No. “Of course. I do, in fact own a watch, I am sorry but I was held up the parking lot, Mel. You know how it is on the weekend.”
“Punch in. Get out there. Smile. Register two.” Her words come in short, terse bursts and I feel like I’ve been shot.

I pound the soft squares on the time clock. Beep-Beep-Beep-Beep. My name flashes, with the time. It feels like a prison sentence and I can’t even begin to imagine what I’ve done to deserve it.

I gather my leaden cash box from the office and wait for a manager to escort me to the counter. Store rules dictate that an employee carrying $150.00 can’t walk fifteen feet alone. The clock ticks high on the grey wall, minutes pass and I am a living cliché: I can actually feel my life slipping by. Finally, Theo passes, purposefully striding towards the stock room. Theo can’t actually walk any other way but in purposeful strides. It is sad, really.

“Yo, Blondie.”
I sigh and then think of the word “sigh” in my head. As if the sound, the exhalation of breath isn’t quite enough.
“Hey Theo, walk me?”

Theo has beautiful long, black hair. It is shampoo commercial shiny. He is Asian or Hawaiian, I can never remember which, but everyone thinks he is an American Indian. Once, an elderly customer who had been shopping with her granddaughter referred to Theo as that “lovely Native American fellow.”

Maybe you had to be there.

“Sure, hon. Let me just get a medium.” Theo holds up the shirt like something he has recently hunted and killed. It hangs limp in his hand, but I can see splashes of white and I know what it says.

“Are things really bigger in Texas, Theo?”

Theo puts my drawer and hovers nearby as I count the cash. He presses against me as I lean for the calculator. The touching again.

“All here.”
“Joe was short yesterday. $50. Be careful; LP is on our backs.”
LP=Loss prevention=I don’t think I care. Not my money.

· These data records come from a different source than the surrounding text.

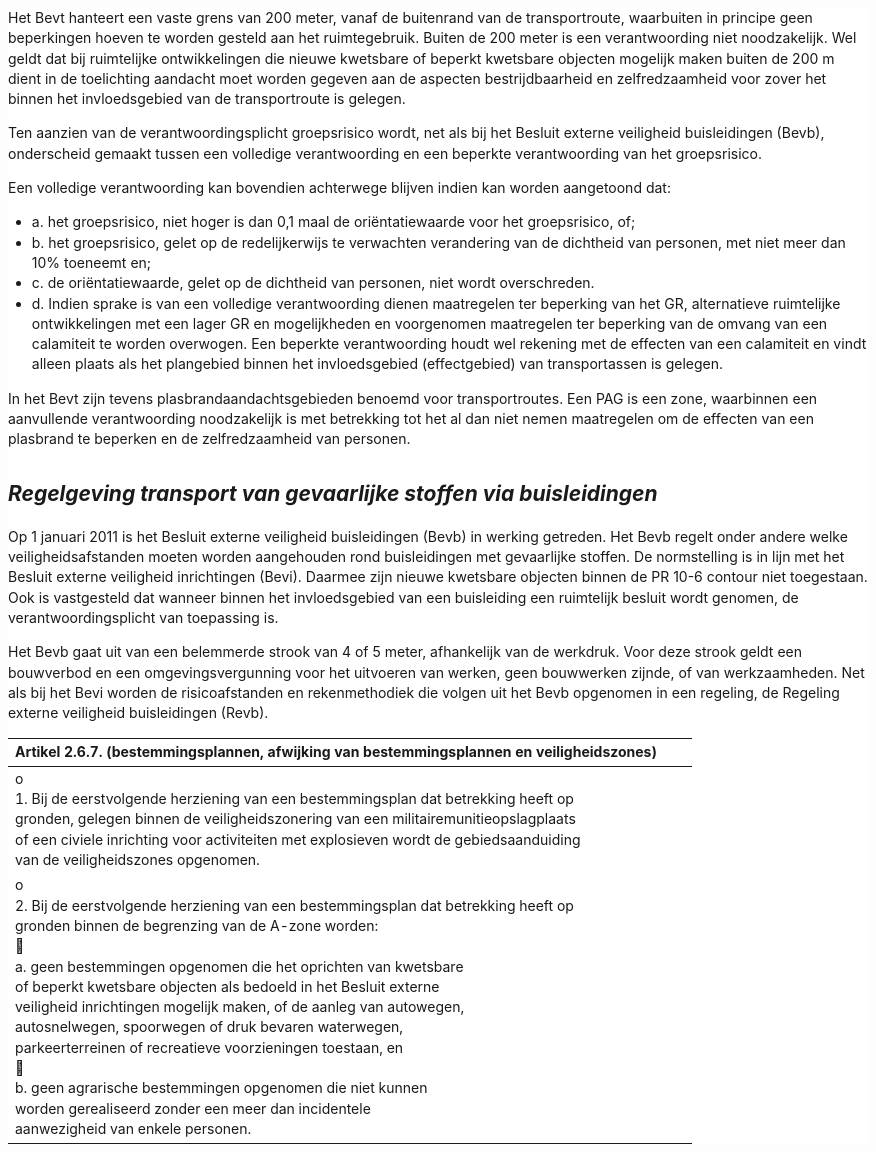 Het Bevt hanteert een vaste grens van 200 meter, vanaf de buitenrand van de transportroute, waarbuiten in principe geen beperkingen hoeven te worden gesteld aan het ruimtegebruik. Buiten de 200 meter is een verantwoording niet noodzakelijk. Wel geldt dat bij ruimtelijke ontwikkelingen die nieuwe kwetsbare of beperkt kwetsbare objecten mogelijk maken buiten de 200 m dient in de toelichting aandacht moet worden gegeven aan de aspecten bestrijdbaarheid en zelfredzaamheid voor zover het binnen het invloedsgebied van de transportroute is gelegen.

Ten aanzien van de verantwoordingsplicht groepsrisico wordt, net als bij het Besluit externe veiligheid buisleidingen (Bevb), onderscheid gemaakt tussen een volledige verantwoording en een beperkte verantwoording van het groepsrisico.

Een volledige verantwoording kan bovendien achterwege blijven indien kan worden aangetoond dat:

- a. het groepsrisico, niet hoger is dan 0,1 maal de oriëntatiewaarde voor het groepsrisico, of;
- b. het groepsrisico, gelet op de redelijkerwijs te verwachten verandering van de dichtheid van personen, met niet meer dan 10% toeneemt en;
- c. de oriëntatiewaarde, gelet op de dichtheid van personen, niet wordt overschreden.
- d. Indien sprake is van een volledige verantwoording dienen maatregelen ter beperking van het GR, alternatieve ruimtelijke ontwikkelingen met een lager GR en mogelijkheden en voorgenomen maatregelen ter beperking van de omvang van een calamiteit te worden overwogen. Een beperkte verantwoording houdt wel rekening met de effecten van een calamiteit en vindt alleen plaats als het plangebied binnen het invloedsgebied (effectgebied) van transportassen is gelegen.

In het Bevt zijn tevens plasbrandaandachtsgebieden benoemd voor transportroutes. Een PAG is een zone, waarbinnen een aanvullende verantwoording noodzakelijk is met betrekking tot het al dan niet nemen maatregelen om de effecten van een plasbrand te beperken en de zelfredzaamheid van personen.

## *Regelgeving transport van gevaarlijke stoffen via buisleidingen*

Op 1 januari 2011 is het Besluit externe veiligheid buisleidingen (Bevb) in werking getreden. Het Bevb regelt onder andere welke veiligheidsafstanden moeten worden aangehouden rond buisleidingen met gevaarlijke stoffen. De normstelling is in lijn met het Besluit externe veiligheid inrichtingen (Bevi). Daarmee zijn nieuwe kwetsbare objecten binnen de PR 10-6 contour niet toegestaan. Ook is vastgesteld dat wanneer binnen het invloedsgebied van een buisleiding een ruimtelijk besluit wordt genomen, de verantwoordingsplicht van toepassing is.

Het Bevb gaat uit van een belemmerde strook van 4 of 5 meter, afhankelijk van de werkdruk. Voor deze strook geldt een bouwverbod en een omgevingsvergunning voor het uitvoeren van werken, geen bouwwerken zijnde, of van werkzaamheden. Net als bij het Bevi worden de risicoafstanden en rekenmethodiek die volgen uit het Bevb opgenomen in een regeling, de Regeling externe veiligheid buisleidingen (Revb).

| Artikel 2.6.7. (bestemmingsplannen, afwijking van bestemmingsplannen en veiligheidszones)                                                                                                                                                                                                                                                                                                                                                                                                                                                                                                                                                            |  |  |
|------------------------------------------------------------------------------------------------------------------------------------------------------------------------------------------------------------------------------------------------------------------------------------------------------------------------------------------------------------------------------------------------------------------------------------------------------------------------------------------------------------------------------------------------------------------------------------------------------------------------------------------------------|--|--|
| o<br>1. Bij de eerstvolgende herziening van een bestemmingsplan dat betrekking heeft op<br>gronden, gelegen binnen de veiligheidszonering van een militairemunitieopslagplaats<br>of een civiele inrichting voor activiteiten met explosieven wordt de gebiedsaanduiding<br>van de veiligheidszones opgenomen.                                                                                                                                                                                                                                                                                                                                       |  |  |
| o<br>2. Bij de eerstvolgende herziening van een bestemmingsplan dat betrekking heeft op<br>gronden binnen de begrenzing van de A-zone worden:<br><br>a. geen bestemmingen opgenomen die het oprichten van kwetsbare<br>of beperkt kwetsbare objecten als bedoeld in het Besluit externe<br>veiligheid inrichtingen mogelijk maken, of de aanleg van autowegen,<br>autosnelwegen, spoorwegen of druk bevaren waterwegen,<br>parkeerterreinen of recreatieve voorzieningen toestaan, en<br><br>b. geen agrarische bestemmingen opgenomen die niet kunnen<br>worden gerealiseerd zonder een meer dan incidentele<br>aanwezigheid van enkele personen. |  |  |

“Team meeting!” Shanisa ushers Joe and I into her circle, using a clipboard to swat us into position. Joe smirks at me but I look away. I hate him. I know most things aren’t so black and white, but it is true. From the first moment I saw him, his weaselly face and jock body, I knew that I would not save him if he were dying.

Shanisa has the most beautiful skin I have ever seen. It is this perfect shade of brown so dark it looks black. It shimmers. It looks like an oil slick and I am so jealous.

Her accent is thick, maybe Jamaican? I don’t know, but I have trouble understanding her. She also has this vague maternal quality that she will not drop. Shanisa always wants to talk, to discuss, to ask what is wrong, to counsel, to dispense her wisdom as she is two years older than us.


“We must be more diligent about sweeping! The cash wrap has looked horrible lately.” She slurs her r’s and instead say “hawwibble.”

Shanisa wears a weave that looks incredibly false. It sheds like a long-haired cat. By day’s end there are small nests of her Barbie hair in corners and I am not sweeping it. It is her hair, she can get rid of it.

She reads off a list of tasks that have been diligently ignored by the staff for years. The cashier that preceded me and the one that will take my place will stare at someone they detes, who is giving them orders and think bad thoughts.

It is impossible to be good, to be saintly, when you work at the mall.